Exercise inputs Block Start

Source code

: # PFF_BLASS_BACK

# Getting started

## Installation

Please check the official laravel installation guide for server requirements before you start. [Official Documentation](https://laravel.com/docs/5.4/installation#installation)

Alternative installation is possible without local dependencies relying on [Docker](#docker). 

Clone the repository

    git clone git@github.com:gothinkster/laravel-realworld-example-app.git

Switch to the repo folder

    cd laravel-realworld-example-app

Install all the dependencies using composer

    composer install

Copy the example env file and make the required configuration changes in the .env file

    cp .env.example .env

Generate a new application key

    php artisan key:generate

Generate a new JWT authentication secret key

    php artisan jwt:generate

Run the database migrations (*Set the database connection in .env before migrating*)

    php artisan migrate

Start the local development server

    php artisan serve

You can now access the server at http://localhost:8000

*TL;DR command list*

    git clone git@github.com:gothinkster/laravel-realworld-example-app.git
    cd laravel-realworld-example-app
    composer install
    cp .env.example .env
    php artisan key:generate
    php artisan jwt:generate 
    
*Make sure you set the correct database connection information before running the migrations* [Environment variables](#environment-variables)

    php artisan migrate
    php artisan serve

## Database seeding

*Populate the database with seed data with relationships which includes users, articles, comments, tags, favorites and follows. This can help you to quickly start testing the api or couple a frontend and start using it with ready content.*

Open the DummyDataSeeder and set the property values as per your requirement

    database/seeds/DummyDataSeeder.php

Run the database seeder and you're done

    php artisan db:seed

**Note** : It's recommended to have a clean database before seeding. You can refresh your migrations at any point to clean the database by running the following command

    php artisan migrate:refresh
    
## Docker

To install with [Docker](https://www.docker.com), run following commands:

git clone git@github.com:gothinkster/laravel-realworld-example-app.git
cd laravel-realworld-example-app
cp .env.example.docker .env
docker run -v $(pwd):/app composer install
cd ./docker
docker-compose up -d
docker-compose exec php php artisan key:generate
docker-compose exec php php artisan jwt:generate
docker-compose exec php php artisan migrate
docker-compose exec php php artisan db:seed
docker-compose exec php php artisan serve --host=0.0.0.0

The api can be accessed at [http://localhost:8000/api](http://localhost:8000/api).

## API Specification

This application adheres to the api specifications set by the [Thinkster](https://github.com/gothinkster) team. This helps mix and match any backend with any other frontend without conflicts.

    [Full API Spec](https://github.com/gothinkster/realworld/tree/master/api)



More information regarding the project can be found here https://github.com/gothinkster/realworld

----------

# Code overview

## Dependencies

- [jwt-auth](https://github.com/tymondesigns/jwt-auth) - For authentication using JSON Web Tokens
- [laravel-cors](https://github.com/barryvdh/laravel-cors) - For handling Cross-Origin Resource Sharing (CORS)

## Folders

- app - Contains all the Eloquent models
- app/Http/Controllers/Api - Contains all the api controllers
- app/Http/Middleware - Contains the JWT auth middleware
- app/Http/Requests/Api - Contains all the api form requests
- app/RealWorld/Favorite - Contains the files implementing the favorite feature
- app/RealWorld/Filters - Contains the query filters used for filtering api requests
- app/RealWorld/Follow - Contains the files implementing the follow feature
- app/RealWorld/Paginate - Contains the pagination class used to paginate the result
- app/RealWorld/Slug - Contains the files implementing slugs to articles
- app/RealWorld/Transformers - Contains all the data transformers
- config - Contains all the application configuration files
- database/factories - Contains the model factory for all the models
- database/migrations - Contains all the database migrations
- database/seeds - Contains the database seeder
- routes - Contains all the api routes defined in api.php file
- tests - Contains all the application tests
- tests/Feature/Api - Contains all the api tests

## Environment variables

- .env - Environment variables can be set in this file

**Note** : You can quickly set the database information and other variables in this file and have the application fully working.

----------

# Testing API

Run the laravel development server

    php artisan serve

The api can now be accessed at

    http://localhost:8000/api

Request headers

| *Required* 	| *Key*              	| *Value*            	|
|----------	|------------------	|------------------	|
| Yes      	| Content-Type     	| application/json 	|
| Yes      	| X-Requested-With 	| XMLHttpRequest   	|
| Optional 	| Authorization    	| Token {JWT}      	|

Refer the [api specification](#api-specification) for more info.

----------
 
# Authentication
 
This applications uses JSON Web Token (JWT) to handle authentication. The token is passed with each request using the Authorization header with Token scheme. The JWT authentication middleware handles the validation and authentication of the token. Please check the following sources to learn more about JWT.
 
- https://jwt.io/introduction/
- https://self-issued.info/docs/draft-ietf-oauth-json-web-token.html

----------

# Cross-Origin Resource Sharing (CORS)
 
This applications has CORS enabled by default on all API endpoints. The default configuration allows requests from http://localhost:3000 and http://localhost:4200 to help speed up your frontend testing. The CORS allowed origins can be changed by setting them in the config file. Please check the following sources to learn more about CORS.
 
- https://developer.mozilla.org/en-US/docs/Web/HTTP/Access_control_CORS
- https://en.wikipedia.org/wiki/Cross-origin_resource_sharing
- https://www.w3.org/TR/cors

Exercise inputs Block End

◆ Problem to solve: Show every line of the entries above where the word "docs" occurs.

◆ Output for this exercise:
Please check the official laravel installation guide for server requirements before you start. [Official Documentation](https://laravel.com/docs/5.4/installation#installation)
- https://self-issued.info/docs/draft-ietf-oauth-json-web-token.html
- https://developer.mozilla.org/en-US/docs/Web/HTTP/Access_control_CORS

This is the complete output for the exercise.